Phase transition for lattice models with restricted competing interactions on cayley tree

Abstract

We investigate the phenomenon of phase transition on Ising model with restricted competing interactions on Cayley tree. We first consider an Ising model with four competing interactions (external field, nearest neighbor, second neighbors and triples of neighbors) on the Cayley tree of order two. We found the analytic solution of the problem of phase transition for the case absent of external field and for the case absent of ternary interaction. Our main result is the critical curve of phase transition where for the condition satisfied, a phase transition occurs.
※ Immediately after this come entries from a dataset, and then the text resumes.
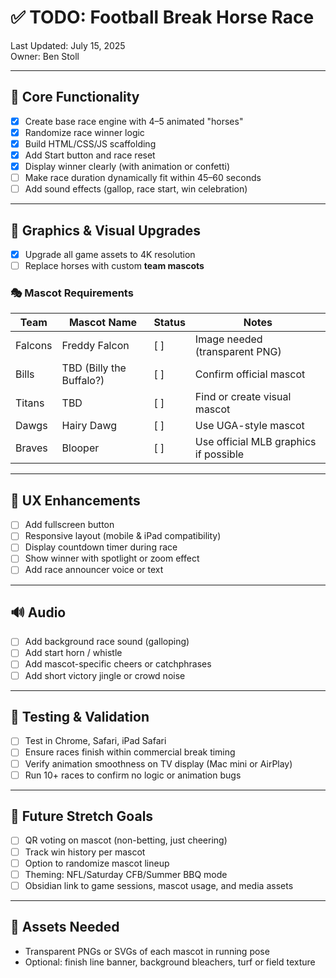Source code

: # ✅ TODO: Football Break Horse Race

Last Updated: July 15, 2025  
Owner: Ben Stoll

---

## 🐎 Core Functionality

- [x] Create base race engine with 4–5 animated "horses"
- [x] Randomize race winner logic
- [x] Build HTML/CSS/JS scaffolding
- [x] Add Start button and race reset
- [x] Display winner clearly (with animation or confetti)
- [ ] Make race duration dynamically fit within 45–60 seconds
- [ ] Add sound effects (gallop, race start, win celebration)

---

## 🎨 Graphics & Visual Upgrades

- [x] Upgrade all game assets to 4K resolution
- [ ] Replace horses with custom **team mascots**

### 🎭 Mascot Requirements

| Team      | Mascot Name     | Status  | Notes                        |
|-----------|------------------|---------|------------------------------|
| Falcons   | Freddy Falcon     | [ ]     | Image needed (transparent PNG) |
| Bills     | TBD (Billy the Buffalo?) | [ ]     | Confirm official mascot |
| Titans    | TBD              | [ ]     | Find or create visual mascot |
| Dawgs     | Hairy Dawg       | [ ]     | Use UGA-style mascot         |
| Braves    | Blooper          | [ ]     | Use official MLB graphics if possible |

---

## 📱 UX Enhancements

- [ ] Add fullscreen button
- [ ] Responsive layout (mobile & iPad compatibility)
- [ ] Display countdown timer during race
- [ ] Show winner with spotlight or zoom effect
- [ ] Add race announcer voice or text

---

## 🔊 Audio

- [ ] Add background race sound (galloping)
- [ ] Add start horn / whistle
- [ ] Add mascot-specific cheers or catchphrases
- [ ] Add short victory jingle or crowd noise

---

## 🧪 Testing & Validation

- [ ] Test in Chrome, Safari, iPad Safari
- [ ] Ensure races finish within commercial break timing
- [ ] Verify animation smoothness on TV display (Mac mini or AirPlay)
- [ ] Run 10+ races to confirm no logic or animation bugs

---

## 🧭 Future Stretch Goals

- [ ] QR voting on mascot (non-betting, just cheering)
- [ ] Track win history per mascot
- [ ] Option to randomize mascot lineup
- [ ] Theming: NFL/Saturday CFB/Summer BBQ mode
- [ ] Obsidian link to game sessions, mascot usage, and media assets

---

## 🔗 Assets Needed

- Transparent PNGs or SVGs of each mascot in running pose
- Optional: finish line banner, background bleachers, turf or field texture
This result is the generalization of ordinary Ising model and also other results in (Ganikhodjaev & Pah, 2003; Ganikhodjaev, 2002; Mukhamedov & Rozikov, 2004). Our investigation is based on two methods: Markov random field and recurrent equation of partition function. For general case with absent of ternary interaction, we extend the result from Ising model to Potts model. Based on the recurrent equation of the partition function derived, employing numerical method, a phase diagram is plotted with four regions i.e. Paramagnetic(P), Ferromagnetic(F), Modulated (M) and Anti-phase(< 2 >) similar as in (Vannimenus, 1981), (Inawashiro et al., 1983) and (Mariz et al., 1985). A new region is found, we called it quasi-paramagnetic, slightly different from the ordinary paramagnetic case. Our result is different from (Vannimenus, 1981; Inawashiro et al., 1983; Mariz et al., 1985). Also using another approach, namely contour method, we show that phase transition exist in 2 component model and we describe the phase diagram of the ground state of 3 component model. The 2 component and 3 component model are generalization of the Ising model and Potts model respectively. This method was recently introduced for binary interaction on the Cayley tree (Rozikov, 2005), while our method is carried out after revising and developed from the results of Minlos’s(Minlos, 2000).